INTERVIEW – Me Caroline Mécary, avocate au barreau de Paris, explique les conséquences que pourrait avoir l’arrêt Maruko de la Cour européenne de justice…
La
Cour de justice des communautés européennes vient de rendre un arrêt précisant que le compagnon d'un homme décédé, qui avait cotisé à une caisse d'assurance vieillesse,
peut toucher une pension de veuf. Explications avec Me Caroline Mécary, avocate au barreau de Paris et avocate du couple d’homosexuels qui s’étaient unis à Bègles.
En quoi cet arrêt est important?
Cette décision est surtout intéressante par son cheminement car elle intervient par le biais inattendu du droit du travail. Elle s’inscrit dans une grande tendance du droit communautaire européen de tendre vers l’égalité au travail. Cela montre aussi que les zones où l’on peut encore observer des inégalités entre un couple hétérosexuel et homosexuel s’amenuisent.
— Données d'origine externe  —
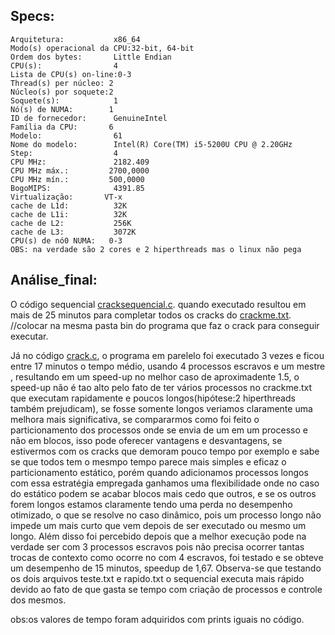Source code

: ## Specs:

    Arquitetura:           x86_64
    Modo(s) operacional da CPU:32-bit, 64-bit
    Ordem dos bytes:       Little Endian
    CPU(s):                4
    Lista de CPU(s) on-line:0-3
    Thread(s) per núcleo: 2
    Núcleo(s) por soquete:2
    Soquete(s):            1
    Nó(s) de NUMA:        1
    ID de fornecedor:      GenuineIntel
    Família da CPU:       6
    Modelo:                61
    Nome do modelo:        Intel(R) Core(TM) i5-5200U CPU @ 2.20GHz
    Step:                  4
    CPU MHz:               2182.409
    CPU MHz máx.:         2700,0000
    CPU MHz mín.:         500,0000
    BogoMIPS:              4391.85
    Virtualização:       VT-x
    cache de L1d:          32K
    cache de L1i:          32K
    cache de L2:           256K
    cache de L3:           3072K
    CPU(s) de nó0 NUMA:   0-3
    OBS: na verdade são 2 cores e 2 hiperthreads mas o linux não pega



## Análise_final:

   O código sequencial [cracksequencial.c](cracksequencial.c). quando executado resultou em mais de 25 minutos para completar todos os cracks do [crackme.txt](crackme.txt).
//colocar na mesma pasta bin do programa que faz o crack para conseguir executar.

   Já no código [crack.c](crack.c), o programa em parelelo foi executado 3 vezes e ficou entre 17 minutos o tempo médio, usando 4 processos escravos e um mestre , resultando em um speed-up no melhor caso de aproximadente 1.5, o speed-up não é 
tao alto pelo fato de ter vários processos no crackme.txt que executam rapidamente e poucos longos(hipótese:2 hiperthreads 
também prejudicam), se fosse somente longos veriamos claramente uma melhora mais significativa, se compararmos como foi feito o 
particionamento dos processos onde se envia de um em um processo e não em blocos, isso pode oferecer vantagens e desvantagens, 
se estivermos com os cracks que demoram pouco tempo por exemplo e sabe se que todos tem o mesmpo tempo parece mais simples e 
eficaz o particionamento estático, porém quando adicionamos processos longos com essa estratégia empregada ganhamos uma 
flexibilidade onde no caso do estático podem se acabar blocos mais cedo que outros, e se os outros forem longos estamos 
claramente tendo uma perda no desempenho otimizado, o que se resolve no caso dinâmico, pois um processo longo não impede um mais 
curto que vem depois de ser executado ou mesmo um longo.
    Além disso foi percebido depois que a melhor execução pode na verdade ser com 3 processos escravos pois não precisa ocorrer tantas trocas de contexto como ocorre no com 4 escravos, foi testado e se obteve um desempenho de 15 minutos, speedup de 1,67. 
   Observa-se que testando os dois arquivos teste.txt e rapido.txt o sequencial executa mais rápido devido ao fato de que gasta 
se tempo com criação de processos
e controle dos mesmos.
    

obs:os valores de tempo foram adquiridos com prints iguais no código.



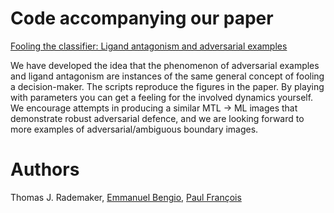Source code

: # Code accompanying our paper 
[Fooling the classifier: Ligand antagonism and adversarial examples](https://www.biorxiv.org/content/early/2018/07/11/366724)

We have developed the idea that the phenomenon of adversarial examples and ligand antagonism are instances of the same general concept of fooling a decision-maker. The scripts reproduce the figures in the paper. By playing with parameters you can get a feeling for the involved dynamics yourself. We encourage attempts in producing a similar MTL -> ML images that demonstrate robust adversarial defence, and we are looking forward to more examples of adversarial/ambiguous boundary images.

# Authors
Thomas J. Rademaker, [Emmanuel Bengio](http://folinoid.com/), [Paul François](http://www.mcgill.ca/francois-group)
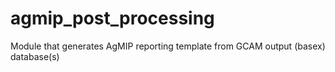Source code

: # agmip_post_processing
Module that generates AgMIP reporting template from GCAM output (basex) database(s)
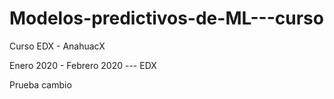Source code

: # Modelos-predictivos-de-ML---curso
Curso EDX - AnahuacX


Enero 2020 - Febrero 2020 --- EDX

Prueba cambio
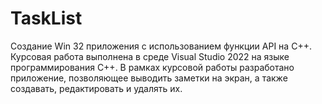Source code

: # TaskList
Создание Win 32 приложения с использованием функции API на C++. Курсовая работа выполнена в среде Visual Studio 2022 на языке программирования C++. В рамках курсовой работы разработано приложение, позволяющее выводить заметки на экран, а также создавать, редактировать и удалять их. 
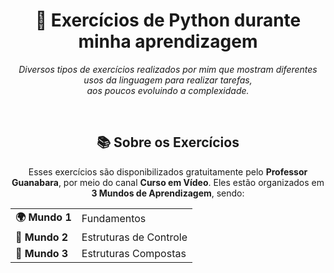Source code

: <h1 align="center">
  📘 Exercícios de Python durante minha aprendizagem
</h1>
<p align="center">
  <em>Diversos tipos de exercícios realizados por mim que mostram diferentes usos da linguagem para realizar tarefas,<br>
  aos poucos evoluindo a complexidade.</em>
</p>
<br>
<h2 align="center"> 
  📚 Sobre os Exercícios
</h2>
<p align="center">
  Esses exercícios são disponibilizados gratuitamente pelo <strong>Professor Guanabara</strong>, por meio do canal <strong>Curso em Vídeo</strong>.
  Eles estão organizados em <strong>3 Mundos de Aprendizagem</strong>, sendo:
</p> 
<table align="center">
  <tr>
    <td><strong>🌍 Mundo 1</strong></td>
    <td>Fundamentos</td>
  </tr>
  <tr>
    <td><strong>🧭 Mundo 2</strong></td>
    <td>Estruturas de Controle</td>
  </tr>
  <tr>
    <td><strong>🧩 Mundo 3</strong></td>
    <td>Estruturas Compostas</td>
  </tr>
</table>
L’arrêt Maruko pourrait donc faire jurisprudence en France?
Tout à fait. Les arrêts rendus par la Cour de justice des communautés européennes ont toujours une portée très importante dans tous les pays membres de l’Union européenne. En droit français, le Pacs ne permet actuellement pas de toucher la pension de réversion de son conjoint décédé. Cet arrêt permettrait au survivant de la demander. Je vois deux solutions: soit cela se fait sous la forme d’une procédure judicaire, soit le législateur tire les conséquences de cet arrêt et devance la demande, rectifiant la loi de lui-même en accordant ce droit au partenaire survivant. Dans le premier cas, un recours contre une caisse de retraite suffirait à faire valoir ce droit en France. Potentiellement, tous les pacsés pourraient demander à percevoir la pension de réversion de leur conjoint décédé.
Est-ce une avancée dans la reconnaissance des couples homosexuels?
Oui car cet arrêt tend vers une égalité de traitement de tous les couples. En se penchant un peu sur le sujet, on pourrait même tenter d’étendre ce nouveau droit aux couples en concubinage.